# Logic gate query

#### nite owl

Joined Jun 8, 2007
2
Hi i am starting to study Logic gates in my computer science course and I am just a little confused in regards to this particular logic gate: This is a simple flip-flop gate, R & S being for input and Q for output. However I do not understand, what the input would be for the second input on the first pass for each NAND gate. For example, say the first input is 1 1, so 1 into R and 1 into S. What about that second input that flows into each NAND gate??? I understand that after the second pass onwards the second input come from the ouput of the other gate. But what about that first pass of 1 1, is there a default value of 0 if there in no input? thankyou for any help in understanding this matter.

#### Dave

Joined Nov 17, 2003
6,970
For an S-R latch, R=S=1 is an illegal state. Think about it R is for Reset and S is for Set, so when R=S=1 you are setting and resetting the latch.

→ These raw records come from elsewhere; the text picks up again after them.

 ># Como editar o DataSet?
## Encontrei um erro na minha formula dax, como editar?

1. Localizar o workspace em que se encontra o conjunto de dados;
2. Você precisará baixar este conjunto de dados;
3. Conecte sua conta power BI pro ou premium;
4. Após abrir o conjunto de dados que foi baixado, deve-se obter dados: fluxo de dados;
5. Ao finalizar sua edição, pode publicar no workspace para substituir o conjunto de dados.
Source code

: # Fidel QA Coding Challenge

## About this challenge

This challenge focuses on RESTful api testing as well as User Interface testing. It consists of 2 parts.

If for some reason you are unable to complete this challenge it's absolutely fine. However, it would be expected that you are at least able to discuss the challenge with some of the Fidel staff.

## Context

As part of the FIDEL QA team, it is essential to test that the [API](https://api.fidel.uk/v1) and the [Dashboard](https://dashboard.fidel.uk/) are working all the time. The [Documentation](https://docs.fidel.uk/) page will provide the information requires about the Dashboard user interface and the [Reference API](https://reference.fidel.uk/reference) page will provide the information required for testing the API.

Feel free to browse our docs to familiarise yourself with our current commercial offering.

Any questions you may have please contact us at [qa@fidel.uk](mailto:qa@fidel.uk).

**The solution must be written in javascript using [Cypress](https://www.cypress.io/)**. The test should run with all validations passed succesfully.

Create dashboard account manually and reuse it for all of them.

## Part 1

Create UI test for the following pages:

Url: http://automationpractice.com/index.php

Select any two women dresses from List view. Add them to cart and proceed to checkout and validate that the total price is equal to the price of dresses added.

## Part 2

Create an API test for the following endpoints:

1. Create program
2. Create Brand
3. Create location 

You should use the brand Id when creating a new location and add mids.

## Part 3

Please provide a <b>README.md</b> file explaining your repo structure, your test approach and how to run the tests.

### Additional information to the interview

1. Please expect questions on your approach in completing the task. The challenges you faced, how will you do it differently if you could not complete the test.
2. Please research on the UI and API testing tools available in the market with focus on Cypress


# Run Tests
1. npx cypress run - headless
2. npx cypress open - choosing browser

The following section in the AAC e-book should explain the deeper workings of the S-R latch: http://www.allaboutcircuits.com/vol_4/chpt_10/2.html

You will notice your latch has two NAND gates where as the tutorial looks at the latch with two NOR gates - do not be confused about this, the operation of the latches is identical except that the latch you posted is an active low latch, i.e. Q = NOT(Set) AND Reset. Whereas the one in the tutorial is an active high latch, i.e. Q = Set AND NOT(Reset).

Dave

#### nite owl

Joined Jun 8, 2007
2
Hi Dave thankyou for your prompt reply. However what I'd like to know is for example, say that the input into these gates is; S = 0 and R = 1(or any valid input, dosen't matter), but each NAND gate needs two inputs to operate on!. Where is that second input coming from on the very first pass of this circuit BEFORE there is an output from the other NAND gate(whether it be from the bottom or top NAND gate). Since there is no output yet from either gate is there just a default value of '0' as the 2nd input?? Thankyou.

#### Papabravo

Joined Feb 24, 2006
14,255
It is an error to assume that a logic gate "requires" two inputs in all cases. If you look at the DeMorgan equivalent of the NAND gate it becomes clearer.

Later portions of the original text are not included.